The business world has been subjected to constant shifts for a while now. The global health crisis was yet another gamechanger. For L&D departments, it meant taking center stage and doing their best to ensure that employees had the support they needed to keep doing their jobs or begin something entirely new.
The firemen-like interventions were necessary and welcomed a year ago, but by now, it is obvious that a new, more thought-through approach is needed.
Read more: 5 Tips for a good digital training strategy in times of crisis
Upping the online training game in 2021
There is a lot of talk about making all organizational aspects more effective. The learning function should act as an engine of this change by self-reflection and finding the appropriate ways to do things better.
Becoming proactive rather than reactive is the first step the L&D departments should take.
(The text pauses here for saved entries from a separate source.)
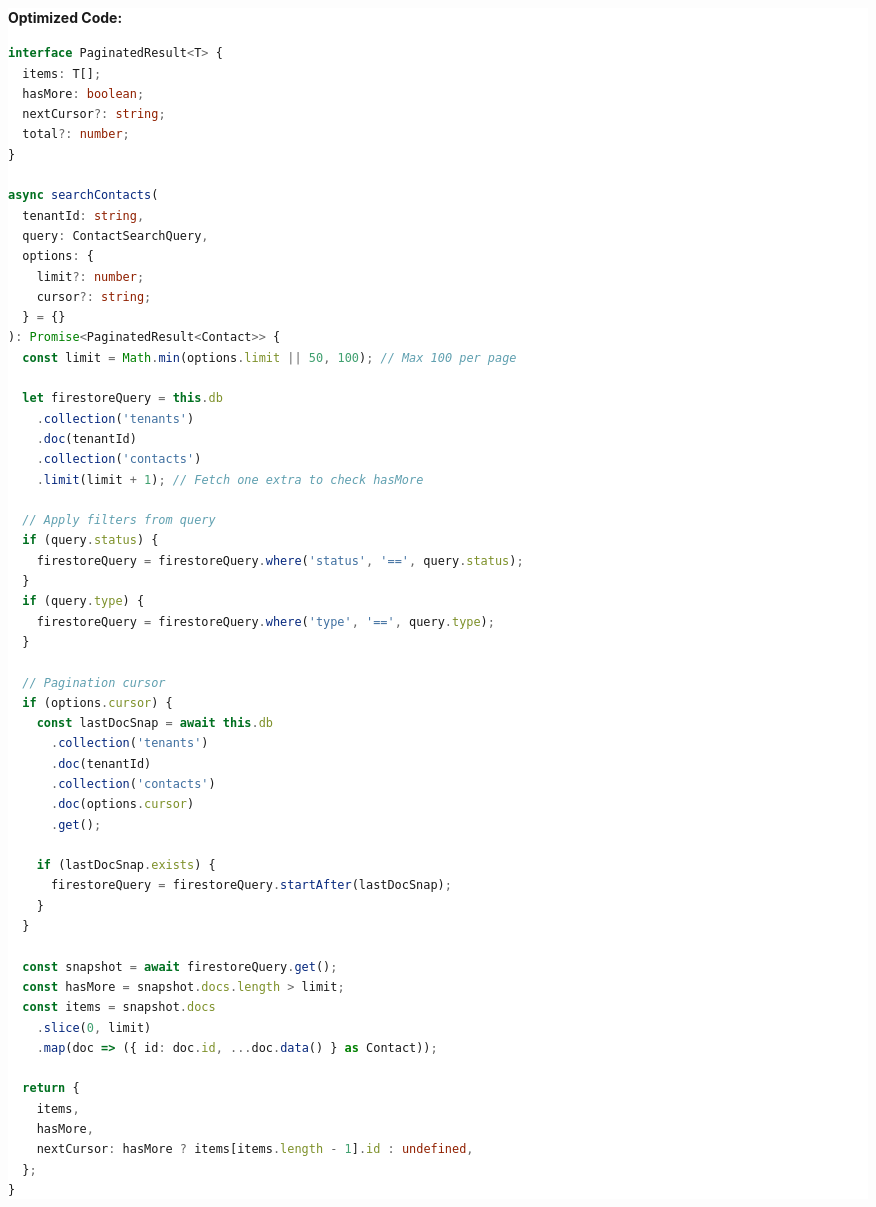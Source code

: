 **Optimized Code:**
```typescript
interface PaginatedResult<T> {
  items: T[];
  hasMore: boolean;
  nextCursor?: string;
  total?: number;
}

async searchContacts(
  tenantId: string,
  query: ContactSearchQuery,
  options: {
    limit?: number;
    cursor?: string;
  } = {}
): Promise<PaginatedResult<Contact>> {
  const limit = Math.min(options.limit || 50, 100); // Max 100 per page

  let firestoreQuery = this.db
    .collection('tenants')
    .doc(tenantId)
    .collection('contacts')
    .limit(limit + 1); // Fetch one extra to check hasMore

  // Apply filters from query
  if (query.status) {
    firestoreQuery = firestoreQuery.where('status', '==', query.status);
  }
  if (query.type) {
    firestoreQuery = firestoreQuery.where('type', '==', query.type);
  }

  // Pagination cursor
  if (options.cursor) {
    const lastDocSnap = await this.db
      .collection('tenants')
      .doc(tenantId)
      .collection('contacts')
      .doc(options.cursor)
      .get();

    if (lastDocSnap.exists) {
      firestoreQuery = firestoreQuery.startAfter(lastDocSnap);
    }
  }

  const snapshot = await firestoreQuery.get();
  const hasMore = snapshot.docs.length > limit;
  const items = snapshot.docs
    .slice(0, limit)
    .map(doc => ({ id: doc.id, ...doc.data() } as Contact));

  return {
    items,
    hasMore,
    nextCursor: hasMore ? items[items.length - 1].id : undefined,
  };
}
```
It’s common knowledge to all in the field that most of the instances in which the organization is asking for a training intervention have nothing to do with knowledge or a desired behavioral change that will positively impact business goals.
Usually, it’s about fixing something that nobody else in the organization wants to address properly.
Of course, refusing to deploy training is a very delicate situation and unlikely to happen after the request has been placed. So learning specialists should start inquiring and finding the real training needs, then design and pitch programs that will truly bring value and help the company in the long run.
Read more: How to market your digital training programs within the organization
Know your audience
Conducting in-depth audience analysis is also essential. The effectiveness of a training program does not consist of the number of people who take it. It’s not a popularity contest.
When faced with alarmingly high numbers of potential participants, the course administrators should gather more data about the people and their knowledge and interest concerning the subject. Some may be indeed the perfect individuals for the material; some may already know a good part of it. In contrast, others may lack the prerequisites for truly understanding and being able to make use of the modules.
Training should be applied strategically, and this is where having modular e-learning comes in handy as each group of attendees can be offered precisely what they are missing. Personalized learning has to become more than a nice-to-have aspect of a learning plan.
Read more: Providing personalized online training to remote workforces
Create interactive training experiences
Interactivity is the key to a fulfilling learning experience. This is, of course, nothing new. However, the traditional model of the "sage on the stage" is still prevalent when delivering training (whether it is in a traditional classroom environment or online).
Unless the speaker is the most skilled entertainer and the subject matter has unprecedented appeal, learners will get bored. They will retain next to nothing (truth be told, that would probably be the case even with the great show person and exciting topic because that is how memory works).
Furthermore, today’s appetite for all things digital and new immersive technologies indicates a growing need for interactivity in all aspects of life and work. That, of course, includes training, and it’s up to instructional designers to find the appropriate ways (and the right amount) of interactive features to be incorporated in the learning modules.
Read more: 6 Benefits of including live streaming into online training sessions
Information reinforcement is even more important than knowledge-sharing. The forgetting curve is very steep. Within one hour, people will have forgotten an average of 50 percent of the information you presented. Within 24 hours, they will have forgotten an average of 70 percent of new information, and within a week, forgetting claims an average of 90 percent of the information.
Forgetting is a natural and much-needed adaptive cognitive process. We are programmed to remember only what is deemed essential or useful to us in a specific situation. The human brain has the remarkable capacity to store information and bring it up when it becomes relevant. However, if there are no situations when that’s the case, the item will be simply labeled as unimportant, and therefore, forgotten.
If the training simply stops when the material has been viewed, its efficacy will be very low. There needs to be a build-in methodology to reinforce the information and provide opportunities to practice after completing the course.
This is also where the HR department and the direct managers need to get on board because incentivizing the desired behavior is crucial in making it a habit and not a sterile mimic exercise.
Read more: What instructional designers need to know about behavioral change
Measure training success
Having clear evidence of success is the final step in transforming training into what it needs to be in the modern organization. Training programs should be monitored continuously from the inside, their efficacy and relevance measured at regular intervals.
This has to go well beyond the end-of-training quizzes and feedback forms. There is no shortage of tools to gather all the needed data and analyze it to offer comprehensive reports on all training-relevant KPIs.
That ever-elusive training ROI is within learning managers’ grasp. It’s common knowledge that the learning function is essential in any organization but having the ability to put a number on that and demonstrate real monetary value and results will give the L&D department a better seat at the table.
Read more: Why it’s important to calculate the ROI of training in order to ensure the L&D budget
If there is one adjective that is often associated with learning specialists, that is adaptive. They have always had to adapt, and the recent developments have forced them to take that up a notch. Now it’s time to become even more visibly relevant in the organizational ecosystem by providing the most innovative and effective programs for their organizations.